Antonio looked on her and rose so quickly that the lute slipped from his grasp and struck his stool, causing the instrument’s wooden belly and strings to protest. He set the lute on the floor so carelessly it rattled, and he offered a sweeping bow, keeping his eyes fixed on the ground.

I jerked to my feet, unclear as to exactly who the woman was, but I too curtsied and dropped my gaze.

“Oh, don’t stop!” the woman encouraged us. “Rise, rise! Keep singing!”

“Of course, Your Majesty,” Antonio replied, and promptly picked up the lute.

Standing, he gracefully tucked its wooden belly in the corner of his right arm and caught the neck with his left hand. And I, fool that I was, straightened and began to tremble from pure nerves as I realized that I looked on Her Majesty doña Isabel, Queen of Castile and León, the most powerful woman Spain had ever known. It seemed impossible that she should be here, in Seville; she rarely traveled this far south, but preferred to stay near her palaces in the Old Christian strongholds of Toledo, Segovia, and Madrid.

“Your Majesty,” I gasped, so overwhelmed that I could scarcely utter the almost-inaudible words. I found myself staring at her and immediately looked away at Antonio. He caught my eye as he began to play the opening notes of a more sedate, formal tune.

“No, no,” doña Isabel called, still grinning toothily. “Play what you were playing before!”

Antonio’s eyebrows lifted, and a spark of merriment shone in his eyes as he began to pick out the melody, adding embellishment this time. At the same time, he shot a polite, sidewise glance at the queen; she noted the whimsy in his gaze and responded by widening her gap-toothed grin and nodding.
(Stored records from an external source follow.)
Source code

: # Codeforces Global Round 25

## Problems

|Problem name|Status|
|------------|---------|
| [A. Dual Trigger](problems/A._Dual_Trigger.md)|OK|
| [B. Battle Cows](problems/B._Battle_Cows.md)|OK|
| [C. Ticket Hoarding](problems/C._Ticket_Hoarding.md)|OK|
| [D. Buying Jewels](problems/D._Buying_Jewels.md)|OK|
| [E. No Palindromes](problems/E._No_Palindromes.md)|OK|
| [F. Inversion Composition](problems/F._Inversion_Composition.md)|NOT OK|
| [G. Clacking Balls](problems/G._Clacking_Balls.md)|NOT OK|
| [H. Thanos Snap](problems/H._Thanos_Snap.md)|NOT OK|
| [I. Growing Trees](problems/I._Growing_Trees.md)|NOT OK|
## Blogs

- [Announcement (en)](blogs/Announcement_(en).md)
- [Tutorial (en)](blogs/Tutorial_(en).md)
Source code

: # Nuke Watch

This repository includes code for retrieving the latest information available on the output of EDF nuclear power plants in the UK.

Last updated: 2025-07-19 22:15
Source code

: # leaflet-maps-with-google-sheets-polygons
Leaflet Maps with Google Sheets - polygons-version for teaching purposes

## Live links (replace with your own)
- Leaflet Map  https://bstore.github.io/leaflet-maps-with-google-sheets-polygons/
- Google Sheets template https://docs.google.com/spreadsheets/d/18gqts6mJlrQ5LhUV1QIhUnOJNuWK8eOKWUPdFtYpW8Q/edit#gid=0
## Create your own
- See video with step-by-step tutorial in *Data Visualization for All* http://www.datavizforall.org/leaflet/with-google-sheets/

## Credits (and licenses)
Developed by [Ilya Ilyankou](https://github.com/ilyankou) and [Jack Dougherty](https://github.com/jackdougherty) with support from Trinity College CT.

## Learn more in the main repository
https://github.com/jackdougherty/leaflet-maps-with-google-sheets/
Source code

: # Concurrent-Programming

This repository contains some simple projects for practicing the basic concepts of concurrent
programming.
In an instant, she was clapping again to the rhythm with a childlike lack of restraint, ignoring the perplexed expressions on the faces of the nuns and monks, most of whom lifted their arms but could not bring themselves to clap in time along with her.

But I clapped and somehow managed a smile, and when Antonio launched into the music again, singing harmony to my lead, I gave my voice free rein and let it soar as high and loud as it wished.